Sottotitolo: Il centrocampista scozzese racconta la sua trasformazione a Napoli: «Qui sono felice, potrei restare a lungo»

 Serio, diretto, senza fronzoli. Scott McTominay non tradisce l’immagine che lo accompagna dai tempi del Manchester United, quando José Mourinho lo definì «un uomo già a diciassette anni». Oggi, a 29 anni, è uno dei leader del Napoli di Antonio Conte. E le sue parole confermano la solidità del personaggio. «Prendo il mio lavoro estremamente sul serio perché è quello per cui sono pagato. I calciatori sono pagati tanto per allenarsi e giocare: se non sei serio in quelle due ore, non stai facendo bene. Il divertimento viene dopo. In campo io divento un altro».

L’amore per Napoli

L’inserimento è stato immediato. Sorprendente per qualcuno, naturale per lui. «Ammiro i tifosi e i napoletani. La loro attitudine è molto simile a quella di casa mia, riesco a relazionarmi facilmente.
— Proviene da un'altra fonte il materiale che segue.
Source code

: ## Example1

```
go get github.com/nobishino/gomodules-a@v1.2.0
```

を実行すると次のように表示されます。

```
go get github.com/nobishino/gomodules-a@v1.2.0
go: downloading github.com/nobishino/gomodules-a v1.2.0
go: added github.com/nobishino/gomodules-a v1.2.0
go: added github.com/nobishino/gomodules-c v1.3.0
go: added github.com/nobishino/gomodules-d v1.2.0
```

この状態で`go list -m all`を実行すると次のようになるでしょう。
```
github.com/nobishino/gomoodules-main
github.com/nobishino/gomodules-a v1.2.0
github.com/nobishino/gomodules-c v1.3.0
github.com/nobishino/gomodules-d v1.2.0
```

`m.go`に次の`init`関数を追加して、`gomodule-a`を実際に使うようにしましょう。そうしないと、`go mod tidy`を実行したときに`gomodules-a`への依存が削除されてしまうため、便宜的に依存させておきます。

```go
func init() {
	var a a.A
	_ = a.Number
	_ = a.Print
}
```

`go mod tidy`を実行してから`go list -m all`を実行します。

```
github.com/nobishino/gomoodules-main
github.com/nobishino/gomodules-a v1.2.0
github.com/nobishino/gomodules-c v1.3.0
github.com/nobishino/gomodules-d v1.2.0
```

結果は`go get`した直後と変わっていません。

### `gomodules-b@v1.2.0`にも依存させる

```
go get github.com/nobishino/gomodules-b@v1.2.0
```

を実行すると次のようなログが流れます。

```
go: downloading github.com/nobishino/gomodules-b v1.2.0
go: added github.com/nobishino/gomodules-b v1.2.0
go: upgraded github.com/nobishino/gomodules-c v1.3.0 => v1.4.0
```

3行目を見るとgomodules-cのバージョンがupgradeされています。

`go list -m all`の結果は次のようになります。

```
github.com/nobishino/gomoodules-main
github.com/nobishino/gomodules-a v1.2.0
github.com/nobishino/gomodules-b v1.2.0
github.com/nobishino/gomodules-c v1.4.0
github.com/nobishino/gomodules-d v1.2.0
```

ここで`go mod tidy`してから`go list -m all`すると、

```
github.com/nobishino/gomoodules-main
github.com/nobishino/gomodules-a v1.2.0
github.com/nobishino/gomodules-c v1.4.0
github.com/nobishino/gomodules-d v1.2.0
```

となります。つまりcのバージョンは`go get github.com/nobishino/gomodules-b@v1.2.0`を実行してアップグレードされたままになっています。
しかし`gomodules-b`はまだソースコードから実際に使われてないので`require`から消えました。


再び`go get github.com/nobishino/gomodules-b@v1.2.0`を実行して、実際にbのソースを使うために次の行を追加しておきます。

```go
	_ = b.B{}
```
Amo questo luogo». Cosa in particolare? «Il clima, la gente accogliente, il cibo incredibile, la cultura. E la vista dal centro di Napoli è bellissima». Arrivato dal Manchester United il 30 agosto 2024, ha già messo insieme numeri importanti in azzurro: rendimento costante, leadership silenziosa, personalità.

«Conte è diverso da tutti»

Il passaggio chiave dell’intervista è il rapporto con Antonio Conte. «Ci alleniamo molto, lavoriamo duramente. Il lavoro che fai a porte chiuse emerge nelle partite. Conte è un grande allenatore, appassionato, conosce benissimo il calcio. È diverso da chiunque altro abbia avuto. Con lui devi dare il massimo, altrimenti hai un problema», ha detto al Corriere dello Sport. Un allenatore che lo ha trasformato anche tatticamente: «In Italia il calcio è diverso dalla Premier. Ho dovuto adattarmi velocemente: movimenti, smarcamenti, come diventare un problema nell’area avversaria, come difendere. È stata una grande curva di apprendimento e mi è piaciuta».

Critiche, simulazioni e mentalità

McTominay non si nasconde quando si parla di polemiche arbitrali e simulazioni. «Il calcio sta diventando troppo soft. Alcune decisioni sono eccessivamente morbide. Da ragazzino mi insegnavano a contrastare con forza e onestà. Ora il minimo tocco può portare a un giallo». Quanto alle critiche ricevute in passato: «Fanno parte del gioco. Non mi fanno perdere il sonno. L’unico giudizio che conta è quello dell’allenatore».

Futuro azzurro

Sulle voci di rinnovo è chiaro: «Il mio agente parla solo con me e con il club. Io sono estremamente felice qui. Potrei vedermi nel Napoli per molto tempo». Parole che rassicurano l’ambiente, così come la sua difesa pubblica del gruppo nei momenti difficili: «Difenderò sempre la squadra. Con tanti infortuni è difficile trovare equilibrio. Non è una scusa, è una spiegazione seria». La corsa al titolo non è chiusa, secondo lui: «Dobbiamo lavorare senza parlare troppo. Una partita alla volta».